● TASK INSTRUCTIONS:
Only one stretch of the data below is wanted: the lines from the one with "I think that" through the one with "The best thing", repeated exactly.

● EXTRACTED ENTRIES:
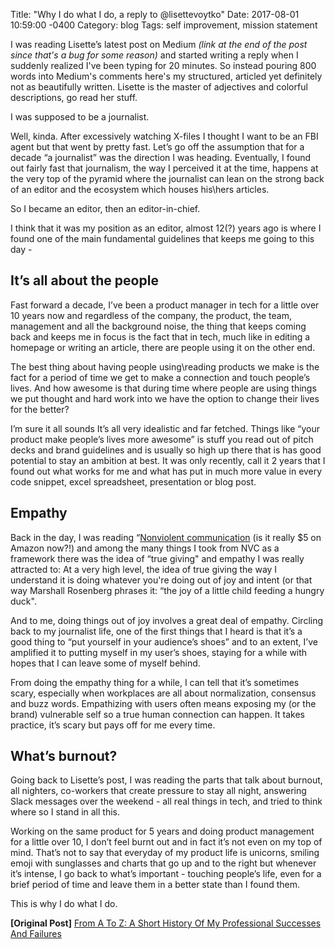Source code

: Title:  "Why I do what I do, a reply to @lisettevoytko"
Date:   2017-08-01 10:59:00 -0400
Category: blog
Tags: self improvement, mission statement

I was reading Lisette’s latest post on Medium _(link at the end of the post since that's a bug for some reason)_ and started writing a reply when I suddenly realized I've been typing for 20 minutes. So instead pouring 800 words into Medium's comments here's my structured, articled yet definitely not as beautifully written. Lisette is the master of adjectives and colorful descriptions, go read her stuff.

I was supposed to be a journalist.

Well, kinda. After excessively watching X-files I thought I want to be an FBI agent but that went by pretty fast. Let’s go off the assumption that for a decade “a journalist” was the direction I was heading. Eventually, I found out fairly fast that journalism, the way I perceived it at the time, happens at the very top of the pyramid where the journalist can lean on the strong back of an editor and the ecosystem which houses his\hers articles.

So I became an editor, then an editor-in-chief.

I think that it was my position as an editor, almost 12(?) years ago is where I found one of the main fundamental guidelines that keeps me going to this day -

## It’s all about the people
Fast forward a decade, I’ve been a product manager in tech for a little over 10 years now and regardless of the company, the product,  the team, management and all the background noise, the thing that keeps coming back and keeps me in focus is the fact that in tech, much like in editing a homepage or writing an article, there are people using it on the other end.

The best thing about having people using\reading products we make is the fact for a period of time we get to make a connection and touch people’s lives. And how awesome is that during time where people are using things we put thought and hard work into we have the option to change their lives for the better?

I’m sure it all sounds It’s all very idealistic and far fetched. Things like “your product make people’s lives more awesome” is stuff you read out of pitch decks and brand guidelines and is usually so high up there that is has good potential to stay an ambition at best. It was only recently, call it 2 years that I found out what works for me and what has put in much more value in every code snippet, excel spreadsheet, presentation or blog post.

## Empathy
Back in the day, I was reading “[Nonviolent communication](https://www.amazon.com/Nonviolent-Communication-Language-Marshall-Rosenberg/dp/1892005034/ref=asap_bc?ie=UTF8) (is it really $5 on Amazon now?!) and among the many things I took from NVC as a framework there was the idea of “true giving" and empathy I was really attracted to: At a very high level, the idea of true giving the way I understand it is doing whatever you're doing out of joy and intent (or that way Marshall Rosenberg phrases it: “the joy of a little child feeding a hungry duck".

And to me, doing things out of joy involves a great deal of empathy. Circling back to my journalist life, one of the first things that I heard is that it’s a good thing to “put yourself in your audience’s shoes” and to an extent, I’ve amplified it to putting myself in my user’s shoes, staying for a while with hopes that I can leave some of myself behind.

From doing the empathy thing for a while, I can tell that it’s sometimes scary, especially when workplaces are all about normalization, consensus and buzz words. Empathizing with users often means exposing my (or the brand) vulnerable self so a true human connection can happen. It takes practice, it’s scary but pays off for me every time.

## What’s burnout?
Going back to Lisette’s post, I was reading the parts that talk about burnout, all nighters, co-workers that create pressure to stay all night, answering Slack messages over the weekend - all real things in tech, and tried to think where so I stand in all this.

Working on the same product for 5 years and doing product management for a little over 10, I don’t feel burnt out and in fact it’s not even on my top of mind. That’s not to say that everyday of my product life is unicorns, smiling emoji with sunglasses and charts that go up and to the right but whenever it’s intense, I go back to what’s important - touching people’s life, even for a brief period of time and leave them in a better state than I found them.

This is why I do what I do.

**[Original Post]** [From A To Z: A Short History Of My Professional Successes And Failures](https://medium.com/@lisettevoytko/from-a-to-z-a-short-history-of-my-professional-successes-and-failures-b57ee6341feb)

● EXPECTED ANSWER:
I think that it was my position as an editor, almost 12(?) years ago is where I found one of the main fundamental guidelines that keeps me going to this day -

## It’s all about the people
Fast forward a decade, I’ve been a product manager in tech for a little over 10 years now and regardless of the company, the product,  the team, management and all the background noise, the thing that keeps coming back and keeps me in focus is the fact that in tech, much like in editing a homepage or writing an article, there are people using it on the other end.

The best thing about having people using\reading products we make is the fact for a period of time we get to make a connection and touch people’s lives. And how awesome is that during time where people are using things we put thought and hard work into we have the option to change their lives for the better?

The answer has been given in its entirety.